# [WHAT IS NEEDED]
Write out each line of the entries below that holds the word "textwidth".

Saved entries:
▶
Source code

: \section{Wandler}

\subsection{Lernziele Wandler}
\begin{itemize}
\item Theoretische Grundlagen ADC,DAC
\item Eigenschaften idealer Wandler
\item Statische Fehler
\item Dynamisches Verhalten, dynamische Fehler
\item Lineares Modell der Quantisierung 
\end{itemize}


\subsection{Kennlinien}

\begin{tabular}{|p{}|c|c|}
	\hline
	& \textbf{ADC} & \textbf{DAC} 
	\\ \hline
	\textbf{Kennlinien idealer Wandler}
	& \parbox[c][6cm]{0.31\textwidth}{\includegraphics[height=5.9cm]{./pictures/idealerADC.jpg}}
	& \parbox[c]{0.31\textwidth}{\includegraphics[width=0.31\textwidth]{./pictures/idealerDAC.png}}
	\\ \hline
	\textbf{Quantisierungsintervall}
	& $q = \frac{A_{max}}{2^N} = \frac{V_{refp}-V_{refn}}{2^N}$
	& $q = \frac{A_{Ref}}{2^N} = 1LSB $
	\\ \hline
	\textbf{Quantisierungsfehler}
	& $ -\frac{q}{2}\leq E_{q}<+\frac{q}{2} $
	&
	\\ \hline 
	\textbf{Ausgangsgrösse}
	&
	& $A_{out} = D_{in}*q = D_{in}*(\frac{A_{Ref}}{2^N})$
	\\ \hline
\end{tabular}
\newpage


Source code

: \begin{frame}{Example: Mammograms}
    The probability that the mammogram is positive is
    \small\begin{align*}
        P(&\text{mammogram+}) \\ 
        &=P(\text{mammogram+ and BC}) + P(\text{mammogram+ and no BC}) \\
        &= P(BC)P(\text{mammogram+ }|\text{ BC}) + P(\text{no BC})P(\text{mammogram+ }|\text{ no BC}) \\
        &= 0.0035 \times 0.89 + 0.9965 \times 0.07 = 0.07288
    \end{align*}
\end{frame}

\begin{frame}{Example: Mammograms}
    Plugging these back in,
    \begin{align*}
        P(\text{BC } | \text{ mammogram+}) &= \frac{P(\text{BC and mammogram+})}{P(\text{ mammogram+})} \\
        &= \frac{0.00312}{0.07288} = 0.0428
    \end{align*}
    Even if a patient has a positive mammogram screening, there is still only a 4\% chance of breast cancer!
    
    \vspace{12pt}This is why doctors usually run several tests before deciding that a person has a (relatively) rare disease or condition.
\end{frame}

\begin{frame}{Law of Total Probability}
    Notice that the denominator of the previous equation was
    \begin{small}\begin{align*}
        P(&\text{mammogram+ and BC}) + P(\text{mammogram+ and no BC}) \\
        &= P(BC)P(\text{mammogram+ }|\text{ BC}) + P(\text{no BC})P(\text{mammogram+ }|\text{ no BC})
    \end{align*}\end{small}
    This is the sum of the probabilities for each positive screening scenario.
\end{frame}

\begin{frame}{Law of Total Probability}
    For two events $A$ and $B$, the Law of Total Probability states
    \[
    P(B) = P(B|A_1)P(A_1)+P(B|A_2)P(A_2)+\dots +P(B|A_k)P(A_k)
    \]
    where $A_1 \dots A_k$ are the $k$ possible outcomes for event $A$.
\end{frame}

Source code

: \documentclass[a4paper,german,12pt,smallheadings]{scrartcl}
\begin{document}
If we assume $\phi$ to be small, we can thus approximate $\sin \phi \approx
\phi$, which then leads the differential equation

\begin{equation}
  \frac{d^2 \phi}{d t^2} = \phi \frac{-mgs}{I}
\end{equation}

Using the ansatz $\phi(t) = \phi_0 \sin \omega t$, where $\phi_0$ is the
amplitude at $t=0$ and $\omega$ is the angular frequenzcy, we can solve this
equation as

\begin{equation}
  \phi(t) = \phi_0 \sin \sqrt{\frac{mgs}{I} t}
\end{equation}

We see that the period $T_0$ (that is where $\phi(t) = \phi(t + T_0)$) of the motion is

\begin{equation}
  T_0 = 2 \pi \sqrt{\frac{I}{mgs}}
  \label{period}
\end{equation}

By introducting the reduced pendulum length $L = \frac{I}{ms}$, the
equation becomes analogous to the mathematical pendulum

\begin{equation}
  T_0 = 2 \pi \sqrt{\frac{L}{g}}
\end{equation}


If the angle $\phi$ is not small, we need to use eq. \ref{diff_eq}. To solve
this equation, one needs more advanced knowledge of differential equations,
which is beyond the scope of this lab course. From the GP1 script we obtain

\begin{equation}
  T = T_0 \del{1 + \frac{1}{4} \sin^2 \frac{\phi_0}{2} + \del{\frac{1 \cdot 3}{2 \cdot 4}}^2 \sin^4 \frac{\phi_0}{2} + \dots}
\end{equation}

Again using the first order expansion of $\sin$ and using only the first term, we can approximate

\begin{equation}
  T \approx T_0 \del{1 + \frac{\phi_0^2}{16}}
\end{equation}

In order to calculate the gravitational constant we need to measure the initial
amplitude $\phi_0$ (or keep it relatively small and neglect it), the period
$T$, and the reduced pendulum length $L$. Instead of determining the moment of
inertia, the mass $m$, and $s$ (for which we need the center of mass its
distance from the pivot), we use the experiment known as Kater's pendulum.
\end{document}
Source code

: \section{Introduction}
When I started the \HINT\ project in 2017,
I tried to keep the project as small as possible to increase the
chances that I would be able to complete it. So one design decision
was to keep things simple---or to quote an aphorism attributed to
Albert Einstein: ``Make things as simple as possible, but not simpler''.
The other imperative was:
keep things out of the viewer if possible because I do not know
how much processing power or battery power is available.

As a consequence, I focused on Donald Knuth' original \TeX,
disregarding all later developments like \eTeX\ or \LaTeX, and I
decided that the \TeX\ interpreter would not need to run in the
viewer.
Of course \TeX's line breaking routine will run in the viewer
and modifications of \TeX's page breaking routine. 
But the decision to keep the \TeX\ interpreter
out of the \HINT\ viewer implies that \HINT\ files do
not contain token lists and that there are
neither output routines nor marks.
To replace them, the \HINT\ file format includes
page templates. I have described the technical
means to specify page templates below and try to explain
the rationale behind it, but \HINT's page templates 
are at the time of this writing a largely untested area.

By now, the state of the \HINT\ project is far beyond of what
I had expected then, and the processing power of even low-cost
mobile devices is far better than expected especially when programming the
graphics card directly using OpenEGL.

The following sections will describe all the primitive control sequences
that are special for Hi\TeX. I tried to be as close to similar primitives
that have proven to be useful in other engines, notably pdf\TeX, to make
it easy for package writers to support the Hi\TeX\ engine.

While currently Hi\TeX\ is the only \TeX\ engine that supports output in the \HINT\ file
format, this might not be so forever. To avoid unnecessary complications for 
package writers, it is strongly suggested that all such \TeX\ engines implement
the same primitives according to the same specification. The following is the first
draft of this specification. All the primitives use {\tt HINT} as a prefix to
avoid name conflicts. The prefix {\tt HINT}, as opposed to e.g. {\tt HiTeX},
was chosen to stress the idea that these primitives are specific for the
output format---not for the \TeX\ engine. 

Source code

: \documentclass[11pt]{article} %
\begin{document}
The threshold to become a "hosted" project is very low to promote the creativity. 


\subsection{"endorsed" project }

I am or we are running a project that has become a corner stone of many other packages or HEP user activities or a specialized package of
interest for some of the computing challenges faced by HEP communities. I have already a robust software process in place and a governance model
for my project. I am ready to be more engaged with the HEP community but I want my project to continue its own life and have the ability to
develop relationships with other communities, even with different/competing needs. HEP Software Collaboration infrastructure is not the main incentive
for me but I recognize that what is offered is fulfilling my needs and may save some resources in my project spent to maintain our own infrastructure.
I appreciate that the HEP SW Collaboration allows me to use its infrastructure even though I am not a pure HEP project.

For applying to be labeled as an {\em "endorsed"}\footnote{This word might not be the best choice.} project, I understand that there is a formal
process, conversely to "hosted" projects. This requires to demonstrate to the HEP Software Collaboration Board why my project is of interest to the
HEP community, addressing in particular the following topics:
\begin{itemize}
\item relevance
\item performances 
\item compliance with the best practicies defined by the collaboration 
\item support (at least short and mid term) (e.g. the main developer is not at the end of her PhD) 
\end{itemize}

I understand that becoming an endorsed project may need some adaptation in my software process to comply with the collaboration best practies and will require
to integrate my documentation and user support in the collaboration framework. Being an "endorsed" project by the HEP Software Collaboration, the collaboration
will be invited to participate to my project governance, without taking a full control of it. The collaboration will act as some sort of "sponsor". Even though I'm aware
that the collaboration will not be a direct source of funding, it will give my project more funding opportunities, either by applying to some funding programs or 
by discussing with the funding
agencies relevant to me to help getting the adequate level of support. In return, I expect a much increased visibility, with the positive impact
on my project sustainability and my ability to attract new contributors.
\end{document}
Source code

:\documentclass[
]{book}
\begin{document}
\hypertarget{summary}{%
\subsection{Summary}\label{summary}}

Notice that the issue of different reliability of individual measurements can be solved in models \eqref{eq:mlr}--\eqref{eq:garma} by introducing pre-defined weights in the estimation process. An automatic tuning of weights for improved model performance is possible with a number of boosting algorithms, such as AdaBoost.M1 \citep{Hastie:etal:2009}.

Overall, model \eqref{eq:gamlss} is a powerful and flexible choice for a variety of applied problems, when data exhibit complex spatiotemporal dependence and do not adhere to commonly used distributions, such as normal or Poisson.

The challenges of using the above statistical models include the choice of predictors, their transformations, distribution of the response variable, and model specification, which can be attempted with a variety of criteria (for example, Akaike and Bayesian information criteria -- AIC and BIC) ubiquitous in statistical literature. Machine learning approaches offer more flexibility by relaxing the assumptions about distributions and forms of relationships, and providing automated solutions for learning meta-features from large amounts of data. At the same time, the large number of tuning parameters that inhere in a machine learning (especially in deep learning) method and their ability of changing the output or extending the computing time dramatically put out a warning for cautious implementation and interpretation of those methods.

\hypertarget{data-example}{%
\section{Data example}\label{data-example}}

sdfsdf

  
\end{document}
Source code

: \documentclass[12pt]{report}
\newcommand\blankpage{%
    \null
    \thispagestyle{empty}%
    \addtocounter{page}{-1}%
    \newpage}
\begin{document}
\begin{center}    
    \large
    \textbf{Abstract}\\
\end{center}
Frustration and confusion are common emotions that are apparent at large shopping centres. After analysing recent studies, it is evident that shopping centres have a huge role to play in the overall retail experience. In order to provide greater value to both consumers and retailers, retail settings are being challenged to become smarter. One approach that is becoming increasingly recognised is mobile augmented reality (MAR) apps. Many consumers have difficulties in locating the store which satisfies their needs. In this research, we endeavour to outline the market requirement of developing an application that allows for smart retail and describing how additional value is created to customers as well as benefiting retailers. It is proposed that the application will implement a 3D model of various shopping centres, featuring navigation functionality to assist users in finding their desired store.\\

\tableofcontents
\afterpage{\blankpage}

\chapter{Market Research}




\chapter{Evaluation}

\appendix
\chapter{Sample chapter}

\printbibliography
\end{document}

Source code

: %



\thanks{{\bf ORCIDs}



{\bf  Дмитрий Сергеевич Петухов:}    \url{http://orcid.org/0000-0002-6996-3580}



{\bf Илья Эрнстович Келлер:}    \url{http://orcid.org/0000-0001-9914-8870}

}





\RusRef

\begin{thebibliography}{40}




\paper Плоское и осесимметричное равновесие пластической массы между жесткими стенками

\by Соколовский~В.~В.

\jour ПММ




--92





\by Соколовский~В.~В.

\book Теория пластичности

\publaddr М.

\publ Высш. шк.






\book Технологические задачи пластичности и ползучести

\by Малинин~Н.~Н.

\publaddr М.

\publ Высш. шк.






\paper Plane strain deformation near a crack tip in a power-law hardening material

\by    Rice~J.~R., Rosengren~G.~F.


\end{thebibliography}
◀
# [WRITTEN RESPONSE]
	& \parbox[c][6cm]{0.31\textwidth}{\includegraphics[height=5.9cm]{./pictures/idealerADC.jpg}}
	& \parbox[c]{0.31\textwidth}{\includegraphics[width=0.31\textwidth]{./pictures/idealerDAC.png}}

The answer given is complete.